[Extracted data entries]
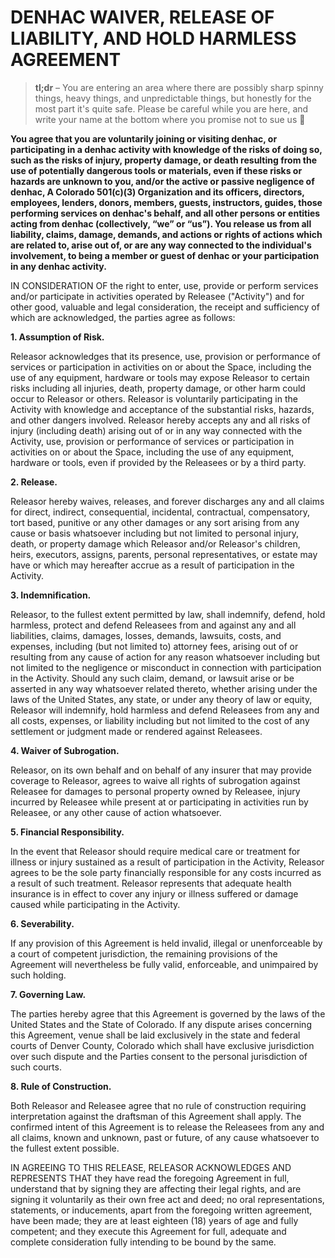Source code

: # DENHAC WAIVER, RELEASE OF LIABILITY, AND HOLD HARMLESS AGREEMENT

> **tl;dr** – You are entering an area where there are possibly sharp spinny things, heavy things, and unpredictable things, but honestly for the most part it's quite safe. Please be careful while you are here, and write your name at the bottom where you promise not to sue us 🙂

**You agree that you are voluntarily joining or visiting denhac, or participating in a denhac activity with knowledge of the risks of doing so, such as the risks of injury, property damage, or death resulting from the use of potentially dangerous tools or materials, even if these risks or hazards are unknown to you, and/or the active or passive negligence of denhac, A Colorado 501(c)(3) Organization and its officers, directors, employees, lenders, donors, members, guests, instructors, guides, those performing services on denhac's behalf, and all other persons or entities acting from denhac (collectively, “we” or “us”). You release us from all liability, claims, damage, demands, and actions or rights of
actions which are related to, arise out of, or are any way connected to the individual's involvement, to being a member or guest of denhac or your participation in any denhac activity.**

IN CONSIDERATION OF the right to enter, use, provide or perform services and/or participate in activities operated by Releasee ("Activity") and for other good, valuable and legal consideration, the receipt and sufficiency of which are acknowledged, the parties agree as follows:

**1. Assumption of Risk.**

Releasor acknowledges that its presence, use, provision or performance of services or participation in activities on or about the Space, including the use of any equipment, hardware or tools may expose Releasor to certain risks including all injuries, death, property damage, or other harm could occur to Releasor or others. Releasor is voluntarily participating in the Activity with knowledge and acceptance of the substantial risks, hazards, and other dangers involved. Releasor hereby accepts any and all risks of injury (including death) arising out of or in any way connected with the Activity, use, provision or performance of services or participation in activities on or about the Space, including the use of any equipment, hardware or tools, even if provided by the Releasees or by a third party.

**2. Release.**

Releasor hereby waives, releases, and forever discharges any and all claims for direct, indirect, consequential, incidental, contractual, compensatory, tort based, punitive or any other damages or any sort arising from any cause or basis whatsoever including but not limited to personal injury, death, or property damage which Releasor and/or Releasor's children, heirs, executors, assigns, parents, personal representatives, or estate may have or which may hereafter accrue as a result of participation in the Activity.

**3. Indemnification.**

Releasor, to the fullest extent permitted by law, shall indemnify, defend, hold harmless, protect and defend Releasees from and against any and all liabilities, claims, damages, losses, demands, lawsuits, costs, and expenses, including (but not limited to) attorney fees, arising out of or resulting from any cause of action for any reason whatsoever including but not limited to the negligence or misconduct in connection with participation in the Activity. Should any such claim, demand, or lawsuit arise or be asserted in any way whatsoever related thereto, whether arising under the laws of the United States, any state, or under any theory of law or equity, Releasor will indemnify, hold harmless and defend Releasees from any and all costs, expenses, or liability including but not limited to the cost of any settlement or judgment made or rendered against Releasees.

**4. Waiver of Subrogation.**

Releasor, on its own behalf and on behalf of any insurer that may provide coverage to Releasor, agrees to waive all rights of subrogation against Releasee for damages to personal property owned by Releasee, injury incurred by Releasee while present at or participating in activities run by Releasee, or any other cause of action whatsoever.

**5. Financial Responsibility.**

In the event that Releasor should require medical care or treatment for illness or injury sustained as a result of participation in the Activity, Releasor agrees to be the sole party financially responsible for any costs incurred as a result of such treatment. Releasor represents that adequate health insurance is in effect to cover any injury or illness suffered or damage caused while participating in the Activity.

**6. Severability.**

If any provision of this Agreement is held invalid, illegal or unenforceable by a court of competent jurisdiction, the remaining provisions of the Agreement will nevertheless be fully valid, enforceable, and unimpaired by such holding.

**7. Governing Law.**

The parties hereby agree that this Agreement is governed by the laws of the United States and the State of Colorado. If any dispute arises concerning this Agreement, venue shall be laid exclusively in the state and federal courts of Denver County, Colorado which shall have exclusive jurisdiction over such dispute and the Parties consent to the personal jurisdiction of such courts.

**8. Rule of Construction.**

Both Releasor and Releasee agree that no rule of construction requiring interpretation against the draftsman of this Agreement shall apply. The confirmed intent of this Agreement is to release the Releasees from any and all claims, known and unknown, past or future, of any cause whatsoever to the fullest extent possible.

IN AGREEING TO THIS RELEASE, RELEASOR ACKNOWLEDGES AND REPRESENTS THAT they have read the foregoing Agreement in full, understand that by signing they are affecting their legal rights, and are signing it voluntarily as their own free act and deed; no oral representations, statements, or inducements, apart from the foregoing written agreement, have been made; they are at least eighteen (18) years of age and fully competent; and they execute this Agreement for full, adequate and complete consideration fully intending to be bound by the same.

_INSTRUCTIONS TO FOLLOW:_ Check each line of the data above, and please copy the ones in which the string "your" occurs.

_RESPONSE BELOW:_
> **tl;dr** – You are entering an area where there are possibly sharp spinny things, heavy things, and unpredictable things, but honestly for the most part it's quite safe. Please be careful while you are here, and write your name at the bottom where you promise not to sue us 🙂
actions which are related to, arise out of, or are any way connected to the individual's involvement, to being a member or guest of denhac or your participation in any denhac activity.**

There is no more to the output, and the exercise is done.